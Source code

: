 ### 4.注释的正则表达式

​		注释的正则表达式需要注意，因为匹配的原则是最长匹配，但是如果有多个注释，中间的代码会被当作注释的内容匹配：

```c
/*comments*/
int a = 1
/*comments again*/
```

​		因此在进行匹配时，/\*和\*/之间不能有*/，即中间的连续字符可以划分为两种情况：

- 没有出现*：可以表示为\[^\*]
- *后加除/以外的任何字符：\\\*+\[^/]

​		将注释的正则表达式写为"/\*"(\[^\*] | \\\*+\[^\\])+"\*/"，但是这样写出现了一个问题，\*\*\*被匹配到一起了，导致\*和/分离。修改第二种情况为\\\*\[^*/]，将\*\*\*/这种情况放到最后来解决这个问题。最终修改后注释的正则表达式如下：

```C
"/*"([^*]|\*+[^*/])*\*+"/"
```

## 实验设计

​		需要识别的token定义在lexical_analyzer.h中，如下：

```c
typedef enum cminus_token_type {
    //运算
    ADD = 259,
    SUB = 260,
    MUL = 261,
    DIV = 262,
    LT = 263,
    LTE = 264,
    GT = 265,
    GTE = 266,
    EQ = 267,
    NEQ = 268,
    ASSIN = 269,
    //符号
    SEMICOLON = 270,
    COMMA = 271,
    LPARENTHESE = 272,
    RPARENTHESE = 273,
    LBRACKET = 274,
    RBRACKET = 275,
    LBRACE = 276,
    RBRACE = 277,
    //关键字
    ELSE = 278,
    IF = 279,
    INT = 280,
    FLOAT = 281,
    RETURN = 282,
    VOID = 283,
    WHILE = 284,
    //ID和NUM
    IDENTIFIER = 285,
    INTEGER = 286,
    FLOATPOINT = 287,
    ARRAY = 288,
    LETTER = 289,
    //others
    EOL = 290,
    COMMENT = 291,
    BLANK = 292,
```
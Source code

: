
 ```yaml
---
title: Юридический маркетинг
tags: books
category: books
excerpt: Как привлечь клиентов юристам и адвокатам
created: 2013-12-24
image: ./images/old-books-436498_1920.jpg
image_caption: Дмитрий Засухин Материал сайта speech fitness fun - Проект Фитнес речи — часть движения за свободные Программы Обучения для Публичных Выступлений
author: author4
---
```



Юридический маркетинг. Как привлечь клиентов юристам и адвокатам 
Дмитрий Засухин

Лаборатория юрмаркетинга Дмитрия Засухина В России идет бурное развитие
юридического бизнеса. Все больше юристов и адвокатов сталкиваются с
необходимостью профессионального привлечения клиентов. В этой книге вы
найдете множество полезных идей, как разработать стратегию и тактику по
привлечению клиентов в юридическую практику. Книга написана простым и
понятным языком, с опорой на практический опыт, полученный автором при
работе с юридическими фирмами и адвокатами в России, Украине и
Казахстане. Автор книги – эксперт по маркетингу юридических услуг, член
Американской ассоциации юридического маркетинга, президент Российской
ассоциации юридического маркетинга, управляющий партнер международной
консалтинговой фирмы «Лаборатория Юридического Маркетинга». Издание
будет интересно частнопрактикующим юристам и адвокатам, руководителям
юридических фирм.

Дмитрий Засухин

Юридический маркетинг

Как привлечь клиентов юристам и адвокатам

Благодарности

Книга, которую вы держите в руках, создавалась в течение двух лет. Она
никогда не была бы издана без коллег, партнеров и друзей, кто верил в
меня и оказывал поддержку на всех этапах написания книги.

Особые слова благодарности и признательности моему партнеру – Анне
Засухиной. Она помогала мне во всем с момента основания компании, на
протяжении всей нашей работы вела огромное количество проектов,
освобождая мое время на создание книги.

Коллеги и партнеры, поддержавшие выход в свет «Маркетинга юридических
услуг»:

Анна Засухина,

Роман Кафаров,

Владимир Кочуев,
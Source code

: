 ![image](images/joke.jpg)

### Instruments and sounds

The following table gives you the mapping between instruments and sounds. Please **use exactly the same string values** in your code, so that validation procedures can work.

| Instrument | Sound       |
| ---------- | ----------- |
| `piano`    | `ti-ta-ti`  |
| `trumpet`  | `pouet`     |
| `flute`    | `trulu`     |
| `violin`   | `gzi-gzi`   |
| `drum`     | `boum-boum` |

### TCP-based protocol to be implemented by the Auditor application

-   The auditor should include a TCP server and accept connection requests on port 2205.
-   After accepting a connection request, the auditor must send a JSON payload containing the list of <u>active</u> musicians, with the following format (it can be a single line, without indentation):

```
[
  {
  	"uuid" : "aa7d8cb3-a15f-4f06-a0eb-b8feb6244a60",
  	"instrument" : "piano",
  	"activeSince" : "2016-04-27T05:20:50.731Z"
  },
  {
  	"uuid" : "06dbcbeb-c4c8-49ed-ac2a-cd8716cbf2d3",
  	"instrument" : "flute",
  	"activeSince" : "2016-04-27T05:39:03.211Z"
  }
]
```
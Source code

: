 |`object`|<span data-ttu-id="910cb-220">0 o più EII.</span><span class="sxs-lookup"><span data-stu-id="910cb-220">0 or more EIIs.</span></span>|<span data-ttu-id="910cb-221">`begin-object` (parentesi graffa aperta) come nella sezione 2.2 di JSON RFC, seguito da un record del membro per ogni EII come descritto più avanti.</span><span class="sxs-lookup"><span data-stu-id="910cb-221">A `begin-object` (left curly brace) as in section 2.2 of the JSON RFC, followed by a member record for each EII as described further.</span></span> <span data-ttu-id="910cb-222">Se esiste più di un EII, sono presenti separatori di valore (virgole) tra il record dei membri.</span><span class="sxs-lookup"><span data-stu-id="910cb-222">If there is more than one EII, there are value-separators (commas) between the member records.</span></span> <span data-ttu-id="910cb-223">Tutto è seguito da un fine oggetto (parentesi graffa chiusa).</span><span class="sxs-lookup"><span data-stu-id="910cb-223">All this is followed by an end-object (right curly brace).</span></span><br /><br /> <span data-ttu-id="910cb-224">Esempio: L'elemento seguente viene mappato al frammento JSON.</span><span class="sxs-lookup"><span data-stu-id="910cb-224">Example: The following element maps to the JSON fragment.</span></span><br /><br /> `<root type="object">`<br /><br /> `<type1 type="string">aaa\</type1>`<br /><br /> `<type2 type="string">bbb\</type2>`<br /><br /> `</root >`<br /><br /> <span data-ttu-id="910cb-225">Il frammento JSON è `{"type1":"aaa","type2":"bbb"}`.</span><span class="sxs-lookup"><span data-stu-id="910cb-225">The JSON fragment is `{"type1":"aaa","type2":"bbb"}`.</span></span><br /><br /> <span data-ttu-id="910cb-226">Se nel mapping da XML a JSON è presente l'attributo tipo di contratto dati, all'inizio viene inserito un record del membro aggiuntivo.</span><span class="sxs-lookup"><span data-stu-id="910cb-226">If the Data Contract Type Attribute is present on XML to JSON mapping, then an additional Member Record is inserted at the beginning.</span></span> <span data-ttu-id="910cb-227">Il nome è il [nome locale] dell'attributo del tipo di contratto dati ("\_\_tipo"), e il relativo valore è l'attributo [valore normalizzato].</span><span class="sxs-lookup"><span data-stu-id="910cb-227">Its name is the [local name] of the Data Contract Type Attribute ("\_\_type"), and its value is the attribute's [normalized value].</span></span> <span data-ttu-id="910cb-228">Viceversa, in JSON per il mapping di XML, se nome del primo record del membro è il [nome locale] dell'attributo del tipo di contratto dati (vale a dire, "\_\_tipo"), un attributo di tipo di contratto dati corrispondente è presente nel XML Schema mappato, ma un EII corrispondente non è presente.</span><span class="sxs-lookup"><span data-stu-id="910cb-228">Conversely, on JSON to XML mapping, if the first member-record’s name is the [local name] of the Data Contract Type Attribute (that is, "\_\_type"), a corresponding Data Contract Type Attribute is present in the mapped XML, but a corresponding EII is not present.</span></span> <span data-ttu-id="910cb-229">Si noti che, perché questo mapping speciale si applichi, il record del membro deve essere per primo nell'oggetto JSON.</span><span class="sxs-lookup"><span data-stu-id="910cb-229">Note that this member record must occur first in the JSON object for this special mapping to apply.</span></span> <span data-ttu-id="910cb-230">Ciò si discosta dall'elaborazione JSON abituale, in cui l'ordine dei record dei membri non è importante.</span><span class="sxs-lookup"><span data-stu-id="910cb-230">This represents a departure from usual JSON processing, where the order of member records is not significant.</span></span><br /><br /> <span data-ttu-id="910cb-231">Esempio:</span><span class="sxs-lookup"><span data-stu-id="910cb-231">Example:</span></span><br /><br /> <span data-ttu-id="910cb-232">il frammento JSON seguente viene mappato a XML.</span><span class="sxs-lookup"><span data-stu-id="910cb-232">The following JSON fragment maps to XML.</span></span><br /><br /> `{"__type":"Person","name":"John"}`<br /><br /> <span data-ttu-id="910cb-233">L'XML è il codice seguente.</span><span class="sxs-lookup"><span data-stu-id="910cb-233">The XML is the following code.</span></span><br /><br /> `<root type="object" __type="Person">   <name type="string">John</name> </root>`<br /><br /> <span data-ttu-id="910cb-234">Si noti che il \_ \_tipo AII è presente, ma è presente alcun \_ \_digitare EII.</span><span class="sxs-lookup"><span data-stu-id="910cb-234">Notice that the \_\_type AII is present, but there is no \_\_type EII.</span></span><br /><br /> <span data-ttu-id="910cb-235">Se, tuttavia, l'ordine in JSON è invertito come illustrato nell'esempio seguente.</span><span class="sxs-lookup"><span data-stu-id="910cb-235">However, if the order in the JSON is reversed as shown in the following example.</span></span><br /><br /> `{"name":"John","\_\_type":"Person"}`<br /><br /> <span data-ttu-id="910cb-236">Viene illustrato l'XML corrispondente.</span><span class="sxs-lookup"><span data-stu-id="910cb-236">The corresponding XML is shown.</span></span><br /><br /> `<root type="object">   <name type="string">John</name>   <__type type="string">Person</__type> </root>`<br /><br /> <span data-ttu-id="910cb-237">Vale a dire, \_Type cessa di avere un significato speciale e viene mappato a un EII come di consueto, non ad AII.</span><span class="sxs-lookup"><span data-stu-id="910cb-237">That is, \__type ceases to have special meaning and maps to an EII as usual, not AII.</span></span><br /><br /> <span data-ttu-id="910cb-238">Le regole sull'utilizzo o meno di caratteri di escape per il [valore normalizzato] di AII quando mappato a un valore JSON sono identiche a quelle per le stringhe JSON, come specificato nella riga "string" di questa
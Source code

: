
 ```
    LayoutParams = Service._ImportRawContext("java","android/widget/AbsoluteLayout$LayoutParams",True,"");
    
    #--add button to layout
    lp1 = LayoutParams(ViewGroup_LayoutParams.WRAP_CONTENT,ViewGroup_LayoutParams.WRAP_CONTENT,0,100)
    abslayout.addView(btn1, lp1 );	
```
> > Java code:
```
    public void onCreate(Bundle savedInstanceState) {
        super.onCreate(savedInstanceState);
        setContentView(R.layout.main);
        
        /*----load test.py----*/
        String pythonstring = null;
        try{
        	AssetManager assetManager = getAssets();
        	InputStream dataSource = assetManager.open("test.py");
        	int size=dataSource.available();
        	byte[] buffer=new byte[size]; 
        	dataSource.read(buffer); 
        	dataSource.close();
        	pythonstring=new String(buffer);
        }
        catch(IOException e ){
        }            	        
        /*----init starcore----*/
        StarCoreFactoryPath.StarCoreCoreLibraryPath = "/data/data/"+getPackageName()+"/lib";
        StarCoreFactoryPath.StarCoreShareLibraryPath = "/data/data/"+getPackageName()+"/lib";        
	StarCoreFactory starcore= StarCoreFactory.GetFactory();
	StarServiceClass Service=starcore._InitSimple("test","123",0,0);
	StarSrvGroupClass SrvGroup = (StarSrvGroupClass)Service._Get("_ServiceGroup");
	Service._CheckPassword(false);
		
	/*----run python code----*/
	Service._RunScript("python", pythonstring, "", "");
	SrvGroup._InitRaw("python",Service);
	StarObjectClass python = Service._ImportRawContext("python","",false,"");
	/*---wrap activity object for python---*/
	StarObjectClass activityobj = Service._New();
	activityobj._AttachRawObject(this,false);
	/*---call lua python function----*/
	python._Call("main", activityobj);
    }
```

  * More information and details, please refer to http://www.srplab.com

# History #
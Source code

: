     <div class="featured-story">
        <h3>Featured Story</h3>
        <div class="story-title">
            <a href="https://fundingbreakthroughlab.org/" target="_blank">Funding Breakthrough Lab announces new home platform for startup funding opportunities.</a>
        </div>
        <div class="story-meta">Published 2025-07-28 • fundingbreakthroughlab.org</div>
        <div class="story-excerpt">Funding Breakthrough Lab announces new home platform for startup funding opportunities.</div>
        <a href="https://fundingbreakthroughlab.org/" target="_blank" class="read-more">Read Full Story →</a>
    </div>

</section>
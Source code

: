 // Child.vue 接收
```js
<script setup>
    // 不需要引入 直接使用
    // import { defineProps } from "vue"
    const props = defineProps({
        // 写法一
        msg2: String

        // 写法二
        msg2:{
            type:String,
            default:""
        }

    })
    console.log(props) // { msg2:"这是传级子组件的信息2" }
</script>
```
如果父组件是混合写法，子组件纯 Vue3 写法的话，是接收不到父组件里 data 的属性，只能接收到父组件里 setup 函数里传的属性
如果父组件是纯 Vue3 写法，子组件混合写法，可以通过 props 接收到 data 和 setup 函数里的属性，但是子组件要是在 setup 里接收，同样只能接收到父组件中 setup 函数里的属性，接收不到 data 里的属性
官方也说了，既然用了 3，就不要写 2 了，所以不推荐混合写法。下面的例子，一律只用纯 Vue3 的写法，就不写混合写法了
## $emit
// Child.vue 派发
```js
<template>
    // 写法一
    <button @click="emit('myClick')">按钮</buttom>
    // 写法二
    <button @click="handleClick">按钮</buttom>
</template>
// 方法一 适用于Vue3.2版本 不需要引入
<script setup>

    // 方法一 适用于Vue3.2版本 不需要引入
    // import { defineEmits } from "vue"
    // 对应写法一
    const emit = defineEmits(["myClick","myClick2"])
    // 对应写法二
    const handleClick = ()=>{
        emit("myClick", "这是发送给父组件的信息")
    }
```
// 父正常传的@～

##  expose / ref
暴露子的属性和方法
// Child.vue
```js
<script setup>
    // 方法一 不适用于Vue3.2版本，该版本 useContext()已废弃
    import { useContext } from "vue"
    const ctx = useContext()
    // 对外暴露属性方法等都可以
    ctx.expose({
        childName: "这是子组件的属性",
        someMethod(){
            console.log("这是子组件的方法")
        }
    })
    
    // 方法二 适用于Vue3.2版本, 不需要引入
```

- [TASK PROMPT] Lines in the material above that include the string "buffer" should be listed.

- [RESULT FOR THIS TASK]
        	byte[] buffer=new byte[size]; 
        	dataSource.read(buffer); 
        	pythonstring=new String(buffer);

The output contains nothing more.